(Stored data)
══════════
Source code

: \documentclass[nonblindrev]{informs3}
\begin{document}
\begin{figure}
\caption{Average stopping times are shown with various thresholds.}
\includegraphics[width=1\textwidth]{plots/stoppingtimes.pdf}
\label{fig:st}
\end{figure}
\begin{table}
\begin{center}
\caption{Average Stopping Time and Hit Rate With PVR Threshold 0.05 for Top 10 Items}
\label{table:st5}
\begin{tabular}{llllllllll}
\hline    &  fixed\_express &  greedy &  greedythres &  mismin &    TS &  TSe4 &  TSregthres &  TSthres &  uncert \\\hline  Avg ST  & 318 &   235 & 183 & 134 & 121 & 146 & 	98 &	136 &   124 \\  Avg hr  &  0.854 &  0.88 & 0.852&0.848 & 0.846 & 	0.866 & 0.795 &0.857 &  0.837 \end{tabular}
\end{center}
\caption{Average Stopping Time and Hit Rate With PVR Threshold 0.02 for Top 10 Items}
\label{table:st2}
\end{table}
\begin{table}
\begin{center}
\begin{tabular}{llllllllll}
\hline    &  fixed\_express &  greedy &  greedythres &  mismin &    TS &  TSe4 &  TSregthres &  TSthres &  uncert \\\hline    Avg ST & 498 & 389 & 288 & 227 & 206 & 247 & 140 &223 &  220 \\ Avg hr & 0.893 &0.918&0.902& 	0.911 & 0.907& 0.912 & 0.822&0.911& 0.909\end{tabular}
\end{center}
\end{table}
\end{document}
══════════
**What to do**. For the string "Average", search the preceding data and copy every line that includes it.

**Response for this exercise**.
\caption{Average stopping times are shown with various thresholds.}
\caption{Average Stopping Time and Hit Rate With PVR Threshold 0.05 for Top 10 Items}
\caption{Average Stopping Time and Hit Rate With PVR Threshold 0.02 for Top 10 Items}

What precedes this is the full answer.